Soggetti dell'arte del Paleolitico

Durante il Paleolitico vengono rappresentati animali e figure umane, soprattutto femminili.
Gli animali rappresentano il principale mezzo di sostentamento dell'uomo preistorico ma sono anche oggetto di osservazione e di conoscenza sulle caratteristiche, sulle forme e sui comportamenti. Questi aspetti, che sono anche la prima forma di conoscenza scientifica e quindi di una cultura naturalistica, si manifestano nelle opere. Gli animali sono i protagonisti sia nelle pitture rupestri, sia in scultura: nei rilievi parietali e in piccole sculture in pietra, osso, avorio o nei monili. Forse gli animali erano legati anche a qualche forma religiosa o comunque erano considerati anche per le loro qualità e caratteristiche (ad es. forza, coraggio, velocità, ecc..)
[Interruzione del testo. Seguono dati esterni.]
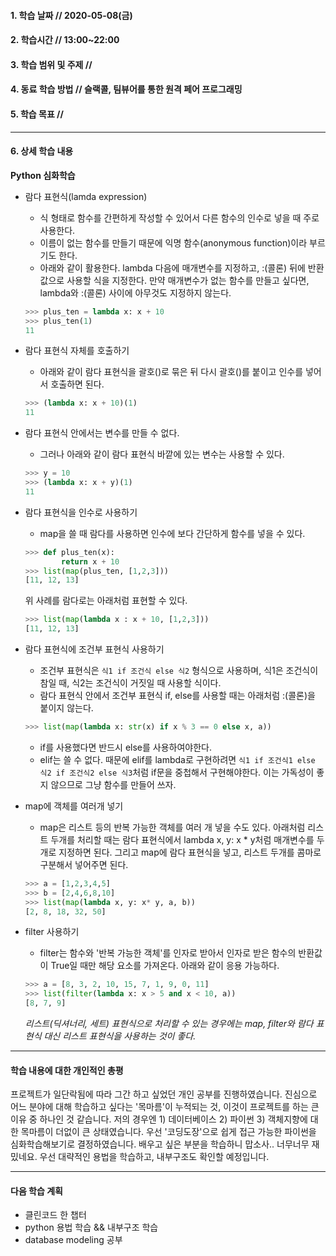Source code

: #### 1. 학습 날짜 // 2020-05-08(금)

#### 2. 학습시간 // 13:00~22:00

#### 3. 학습 범위 및 주제 //

#### 4. 동료 학습 방법 // 슬랙콜, 팀뷰어를 통한 원격 페어 프로그래밍

#### 5. 학습 목표 //

---

#### 6. 상세 학습 내용

**Python 심화학습**

- 람다 표현식(lamda expression)
  - 식 형태로 함수를 간편하게 작성할 수 있어서 다른 함수의 인수로 넣을 때 주로 사용한다.
  - 이름이 없는 함수를 만들기 때문에 익명 함수(anonymous function)이라 부르기도 한다.
  - 아래와 같이 활용한다. lambda 다음에 매개변수를 지정하고, :(콜론) 뒤에 반환값으로 사용할 식을 지정한다. 만약 매개변수가 없는 함수를 만들고 싶다면, lambda와 :(콜론) 사이에 아무것도 지정하지 않는다.
  ```python
  >>> plus_ten = lambda x: x + 10
  >>> plus_ten(1)
  11
  ```
- 람다 표현식 자체를 호출하기
  - 아래와 같이 람다 표현식을 괄호()로 묶은 뒤 다시 괄호()를 붙이고 인수를 넣어서 호출하면 된다.
  ```python
  >>> (lambda x: x + 10)(1)
  11
  ```
- 람다 표현식 안에서는 변수를 만들 수 없다.
  - 그러나 아래와 같이 람다 표현식 바깥에 있는 변수는 사용할 수 있다.
  ```python
  >>> y = 10
  >>> (lambda x: x + y)(1)
  11
  ```
- 람다 표현식을 인수로 사용하기

  - map을 쓸 때 람다를 사용하면 인수에 보다 간단하게 함수를 넣을 수 있다.

  ```python
  >>> def plus_ten(x):
          return x + 10
  >>> list(map(plus_ten, [1,2,3]))
  [11, 12, 13]
  ```

  위 사례를 람다로는 아래처럼 표현할 수 있다.

  ```python
  >>> list(map(lambda x : x + 10, [1,2,3]))
  [11, 12, 13]
  ```

- 람다 표현식에 조건부 표현식 사용하기
  - 조건부 표현식은 `식1 if 조건식 else 식2` 형식으로 사용하며, 식1은 조건식이 참일 때, 식2는 조건식이 거짓일 때 사용할 식이다.
  - 람다 표현식 안에서 조건부 표현식 if, else를 사용할 때는 아래처럼 :(콜론)을 붙이지 않는다.
  ```python
  >>> list(map(lambda x: str(x) if x % 3 == 0 else x, a))
  ```
  - if를 사용했다면 반드시 else를 사용하여야한다.
  - elif는 쓸 수 없다. 때문에 elif를 lambda로 구현하려면 `식1 if 조건식1 else 식2 if 조건식2 else 식3`처럼 if문을 중첩해서 구현해야한다. 이는 가독성이 좋지 않으므로 그냥 함수를 만들어 쓰자.
- map에 객체를 여러개 넣기
  - map은 리스트 등의 반복 가능한 객체를 여러 개 넣을 수도 있다. 아래처럼 리스트 두개를 처리할 때는 람다 표현식에서 lambda x, y: x \* y처럼 매개변수를 두 개로 지정하면 된다. 그리고 map에 람다 표현식을 넣고, 리스트 두개를 콤마로 구분해서 넣어주면 된다.
  ```python
  >>> a = [1,2,3,4,5]
  >>> b = [2,4,6,8,10]
  >>> list(map(lambda x, y: x* y, a, b))
  [2, 8, 18, 32, 50]
  ```
- filter 사용하기
  - filter는 함수와 '반복 가능한 객체'를 인자로 받아서 인자로 받은 함수의 반환값이 True일 때만 해당 요소를 가져온다. 아래와 같이 응용 가능하다.
  ```python
  >>> a = [8, 3, 2, 10, 15, 7, 1, 9, 0, 11]
  >>> list(filter(lambda x: x > 5 and x < 10, a))
  [8, 7, 9]
  ```
  _리스트(딕셔너리, 세트) 표현식으로 처리할 수 있는 경우에는 map, filter와 람다 표현식 대신 리스트 표현식을 사용하는 것이 좋다._

---

#### 학습 내용에 대한 개인적인 총평

프로젝트가 일단락됨에 따라 그간 하고 싶었던 개인 공부를 진행하였습니다. 진심으로 어느 분야에 대해 학습하고 싶다는 '목마름'이 누적되는 것, 이것이 프로젝트를 하는 큰 이유 중 하나인 것 같습니다. 저의 경우엔 1) 데이터베이스 2) 파이썬 3) 객체지향에 대한 목마름이 더없이 큰 상태였습니다. 우선 '코딩도장'으로 쉽게 접근 가능한 파이썬을 심화학습해보기로 결정하였습니다. 배우고 싶은 부분을 학습하니 맙소사.. 너무너무 재밌네요. 우선 대략적인 용법을 학습하고, 내부구조도 확인할 예정입니다.

---

#### 다음 학습 계획

- 클린코드 한 챕터
- python 용법 학습 && 내부구조 학습
- database modeling 공부
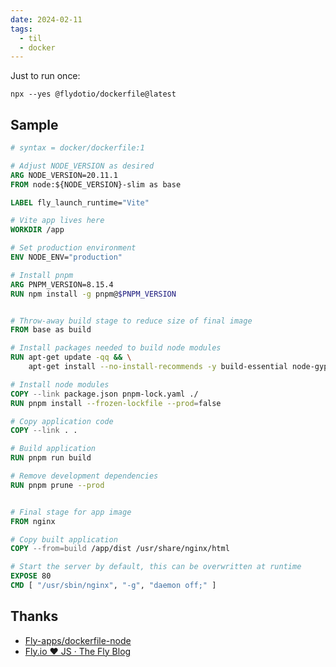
 ```yaml
---
date: 2024-02-11
tags:
  - til
  - docker
---
```


Just to run once:

```shell
npx --yes @flydotio/dockerfile@latest
```

## Sample

```dockerfile
# syntax = docker/dockerfile:1

# Adjust NODE_VERSION as desired
ARG NODE_VERSION=20.11.1
FROM node:${NODE_VERSION}-slim as base

LABEL fly_launch_runtime="Vite"

# Vite app lives here
WORKDIR /app

# Set production environment
ENV NODE_ENV="production"

# Install pnpm
ARG PNPM_VERSION=8.15.4
RUN npm install -g pnpm@$PNPM_VERSION


# Throw-away build stage to reduce size of final image
FROM base as build

# Install packages needed to build node modules
RUN apt-get update -qq && \
    apt-get install --no-install-recommends -y build-essential node-gyp pkg-config python-is-python3

# Install node modules
COPY --link package.json pnpm-lock.yaml ./
RUN pnpm install --frozen-lockfile --prod=false

# Copy application code
COPY --link . .

# Build application
RUN pnpm run build

# Remove development dependencies
RUN pnpm prune --prod


# Final stage for app image
FROM nginx

# Copy built application
COPY --from=build /app/dist /usr/share/nginx/html

# Start the server by default, this can be overwritten at runtime
EXPOSE 80
CMD [ "/usr/sbin/nginx", "-g", "daemon off;" ]
```

## Thanks

- [Fly-apps/dockerfile-node](https://github.com/fly-apps/dockerfile-node)
- [Fly.io ❤️ JS · The Fly Blog](https://fly.io/blog/flydotio-heart-js/)
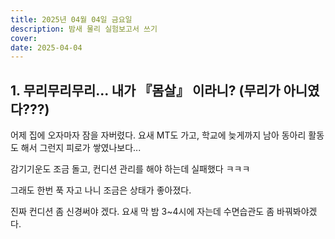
 ```yaml
---
title: 2025년 04월 04일 금요일
description: 밤새 물리 실험보고서 쓰기
cover: 
date: 2025-04-04
---
```


## 1. 무리무리무리... 내가 『몸살』 이라니? (무리가 아니였다???)

어제 집에 오자마자 잠을 자버렸다. 요새 MT도 가고, 학교에 늦게까지 남아 동아리 활동도 해서 그런지 피로가 쌓였나보다...

감기기운도 조금 돌고, 컨디션 관리를 해야 하는데 실패했다 ㅋㅋㅋ

그래도 한번 푹 자고 나니 조금은 상태가 좋아졌다.

진짜 컨디션 좀 신경써야 겠다. 요새 막 밤 3~4시에 자는데 수면습관도 좀 바꿔봐야겠다.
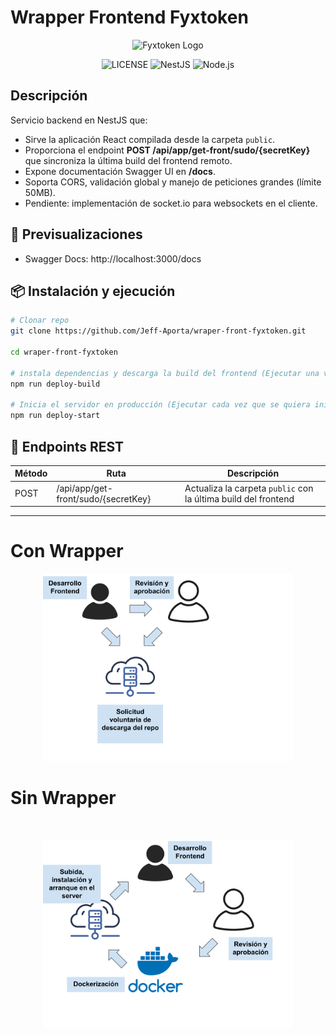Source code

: # Wrapper Frontend Fyxtoken

<p align="center">
  <img src="https://fyxtokentech.github.io/frontend-fyxtoken/img/metadata/logo-main.svg" alt="Fyxtoken Logo" width="200" />
</p>

<p align="center">
 <img src="https://img.shields.io/badge/License-Private-red" alt="LICENSE"/> <img src="https://img.shields.io/badge/NestJS-11.0.1-e0234e" alt="NestJS"/> <img src="https://img.shields.io/badge/Node.js-%3E%3D16-brightgreen" alt="Node.js"/>
</p>

## Descripción

Servicio backend en NestJS que:
- Sirve la aplicación React compilada desde la carpeta `public`.
- Proporciona el endpoint **POST /api/app/get-front/sudo/{secretKey}** que sincroniza la última build del frontend remoto.
- Expone documentación Swagger UI en **/docs**.
- Soporta CORS, validación global y manejo de peticiones grandes (límite 50MB).
- Pendiente: implementación de socket.io para websockets en el cliente.

## 🔗 Previsualizaciones

- Swagger Docs: http://localhost:3000/docs  

## 📦 Instalación y ejecución

```bash
# Clonar repo
git clone https://github.com/Jeff-Aporta/wraper-front-fyxtoken.git

cd wraper-front-fyxtoken

# instala dependencias y descarga la build del frontend (Ejecutar una vez)
npm run deploy-build

# Inicia el servidor en producción (Ejecutar cada vez que se quiera iniciar el servidor)
npm run deploy-start
```  

## 🎯 Endpoints REST

| Método | Ruta                   | Descripción                               |
|--------|------------------------|-------------------------------------------|
| POST   | /api/app/get-front/sudo/{secretKey}     | Actualiza la carpeta `public` con la última build del frontend |

---

<h1>Con Wrapper</h1>
<p align="center">
  <img src="static/con-wrapper.svg" alt="Con Wrapper" width="400px" />
</p>

<h1>Sin Wrapper</h1>

<br/>
<p align="center">
    <img src="static/sin-wrapper.svg" alt="Sin Wrapper" width="400px"  />
</p>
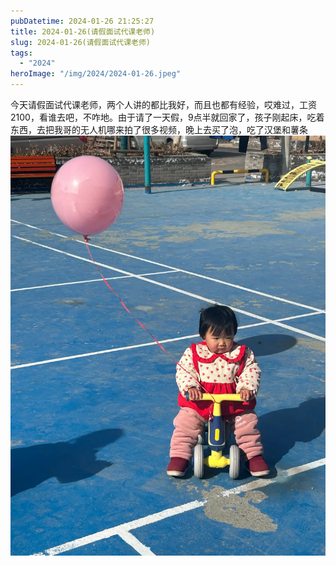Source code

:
 ```yaml
---
pubDatetime: 2024-01-26 21:25:27
title: 2024-01-26(请假面试代课老师)
slug: 2024-01-26(请假面试代课老师)
tags:
  - "2024"
heroImage: "/img/2024/2024-01-26.jpeg"
---
```


今天请假面试代课老师，两个人讲的都比我好，而且也都有经验，哎难过，工资2100，看谁去吧，不咋地。由于请了一天假，9点半就回家了，孩子刚起床，吃着东西，去把我哥的无人机哪来拍了很多视频，晚上去买了泡，吃了汉堡和薯条
![](../../../../public/img/2024/2024-01-26.jpeg)
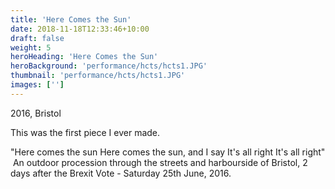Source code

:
 ```yaml
---
title: 'Here Comes the Sun'
date: 2018-11-18T12:33:46+10:00
draft: false
weight: 5
heroHeading: 'Here Comes the Sun'
heroBackground: 'performance/hcts/hcts1.JPG'
thumbnail: 'performance/hcts/hcts1.JPG'
images: ['']
---
```

2016, Bristol

This was the first piece I ever made. 

"Here comes the sun
Here comes the sun, and I say
It's all right
It's all right"
​
An outdoor procession through the streets and harbourside of Bristol, 2 days after the Brexit Vote - Saturday 25th June, 2016.

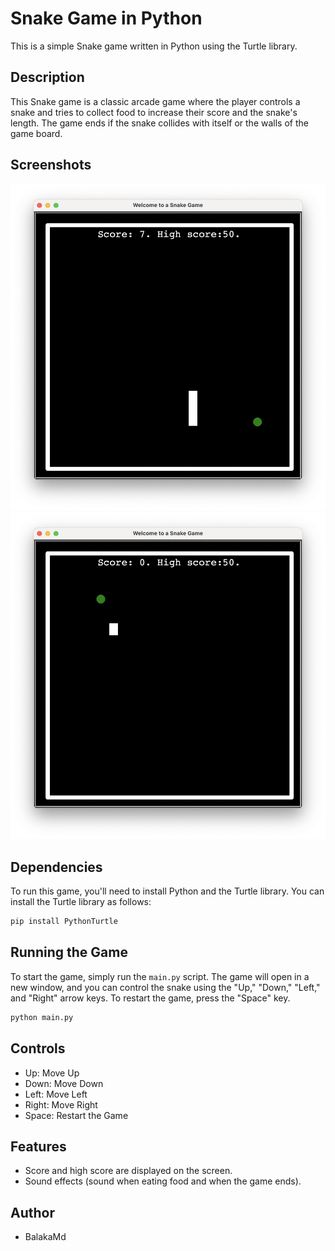 # Snake Game in Python

This is a simple Snake game written in Python using the Turtle library.

## Description

This Snake game is a classic arcade game where the player controls a snake and tries to collect food to increase their score and the snake's length. The game ends if the snake collides with itself or the walls of the game board.

## Screenshots

![Screenshot 1](/screenshots/snake.png)
![Screenshot 1](/screenshots/snake1.png)


## Dependencies

To run this game, you'll need to install Python and the Turtle library. You can install the Turtle library as follows:

```bash
pip install PythonTurtle
```

## Running the Game

To start the game, simply run the `main.py` script. The game will open in a new window, and you can control the snake using the "Up," "Down," "Left," and "Right" arrow keys. To restart the game, press the "Space" key.

```bash
python main.py
```

## Controls

- Up: Move Up
- Down: Move Down
- Left: Move Left
- Right: Move Right
- Space: Restart the Game

## Features

- Score and high score are displayed on the screen.
- Sound effects (sound when eating food and when the game ends).

## Author

- BalakaMd
  

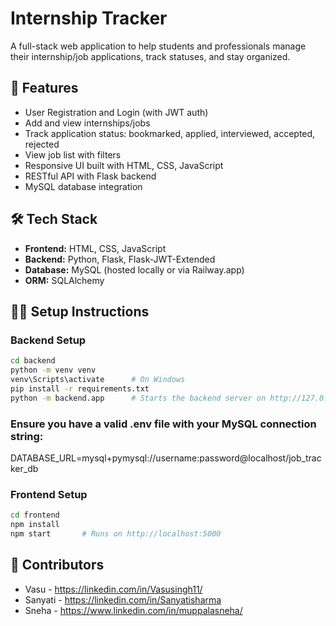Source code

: # Internship Tracker

A full-stack web application to help students and professionals manage their internship/job applications, track statuses, and stay organized.

## 🚀 Features

- User Registration and Login (with JWT auth)
- Add and view internships/jobs
- Track application status: bookmarked, applied, interviewed, accepted, rejected
- View job list with filters
- Responsive UI built with HTML, CSS, JavaScript
- RESTful API with Flask backend
- MySQL database integration

## 🛠️ Tech Stack

- **Frontend:** HTML, CSS, JavaScript
- **Backend:** Python, Flask, Flask-JWT-Extended
- **Database:** MySQL (hosted locally or via Railway.app)
- **ORM:** SQLAlchemy

## 🧑‍💻 Setup Instructions

### Backend Setup

```bash
cd backend
python -m venv venv
venv\Scripts\activate      # On Windows
pip install -r requirements.txt
python -m backend.app      # Starts the backend server on http://127.0.0.1:5000
```
### Ensure you have a valid .env file with your MySQL connection string: 
DATABASE_URL=mysql+pymysql://username:password@localhost/job_tracker_db

### Frontend Setup
```bash
cd frontend
npm install
npm start       # Runs on http://localhost:5000
```
## 🤝 Contributors
- Vasu - https://linkedin.com/in/Vasusingh11/
- Sanyati - https://linkedin.com/in/Sanyatisharma
- Sneha - https://www.linkedin.com/in/muppalasneha/
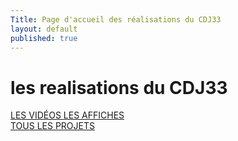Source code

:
 ```yaml
---
Title: Page d'accueil des réalisations du CDJ33
layout: default
published: true
---
```

<h1>les realisations du CDJ33</h1>
<nav class="main-menu"> 
    <div class="row">
        <a href="./video.md">
            <span>LES VIDÉOS</span>
        </a>
        <a href="{{site.baseurl}}/realisations/affiches.html">
            <span>LES AFFICHES</span>
        </a>
    </div>
    <div class="row">
        <a href="./projets.md">
            <span>TOUS LES PROJETS</span>
        </a>
    </div>
</nav>
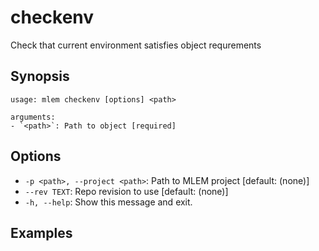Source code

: # checkenv

Check that current environment satisfies object requrements

## Synopsis

```usage
usage: mlem checkenv [options] <path>

arguments:
- `<path>`: Path to object [required]
```

## Options

- `-p <path>, --project <path>`: Path to MLEM project [default: (none)]
- `--rev TEXT`: Repo revision to use [default: (none)]
- `-h, --help`: Show this message and exit.

## Examples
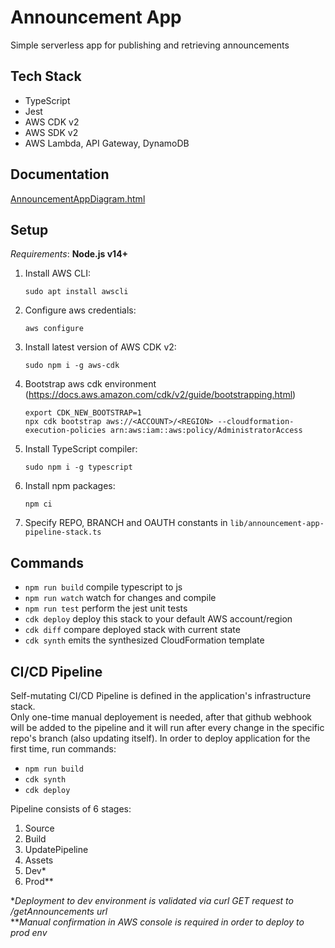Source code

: # Announcement App

Simple serverless app for publishing and retrieving announcements

## Tech Stack

- TypeScript
- Jest
- AWS CDK v2
- AWS SDK v2
- AWS Lambda, API Gateway, DynamoDB

## Documentation

[AnnouncementAppDiagram.html](https://viktormishyn.github.io/epam-python-l2-2021/announcement-app/AnnouncementAppDiagram.html)

## Setup

_Requirements_: **Node.js v14+**

1. Install AWS CLI:
   ```
   sudo apt install awscli
   ```
1. Configure aws credentials:
   ```
   aws configure
   ```
1. Install latest version of AWS CDK v2:
   ```
   sudo npm i -g aws-cdk
   ```
1. Bootstrap aws cdk environment (https://docs.aws.amazon.com/cdk/v2/guide/bootstrapping.html)
   ```
   export CDK_NEW_BOOTSTRAP=1
   npx cdk bootstrap aws://<ACCOUNT>/<REGION> --cloudformation-execution-policies arn:aws:iam::aws:policy/AdministratorAccess
   ```
1. Install TypeScript compiler:
   ```
   sudo npm i -g typescript
   ```
1. Install npm packages:
   ```
   npm ci
   ```
1. Specify REPO, BRANCH and OAUTH constants in `lib/announcement-app-pipeline-stack.ts`

## Commands

- `npm run build` compile typescript to js
- `npm run watch` watch for changes and compile
- `npm run test` perform the jest unit tests
- `cdk deploy` deploy this stack to your default AWS account/region
- `cdk diff` compare deployed stack with current state
- `cdk synth` emits the synthesized CloudFormation template

## CI/CD Pipeline

Self-mutating CI/CD Pipeline is defined in the application's infrastructure stack.  
Only one-time manual deployement is needed, after that github webhook will be added to the pipeline and it will run after every change in the specific repo's branch (also updating itself).
In order to deploy application for the first time, run commands:

- `npm run build`
- `cdk synth`
- `cdk deploy`

Pipeline consists of 6 stages:

1. Source
2. Build
3. UpdatePipeline
4. Assets
5. Dev\*
6. Prod\*\*

\*_Deployment to dev environment is validated via curl GET request to /getAnnouncements url_  
\*\*_Manual confirmation in AWS console is required in order to deploy to prod env_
La figura femminile, in realtà non rappresenta una “donna”, un individuo particolare o un essere umano, ma il concetto astratto della dea madre.  Le numerose statuette femminili ritrovate dall'archeologia corrispondono quindi ad una prima forma di religiosità. Sia dalle caratteristiche che dalle dimensioni ridotte si deduce che questi oggetti erano considerati importanti, da portare sempre appresso, probabilmente si trattava di idoli protettivi. Sono le cosiddette “veneri” preistoriche e sono state ritrovate nei luoghi abitativi (grotte in cui sono presenti tracce di vita domestica) e nei luoghi sacri (caverne dipinte in cui sono presenti anche oggetti rituali).
La tradizione delle veneri proseguirà ancora per molto tempo, giungendo fino alle prime civiltà. Nel Neolitico queste statuette venivano conficcate nel terreno per proteggere il raccolto.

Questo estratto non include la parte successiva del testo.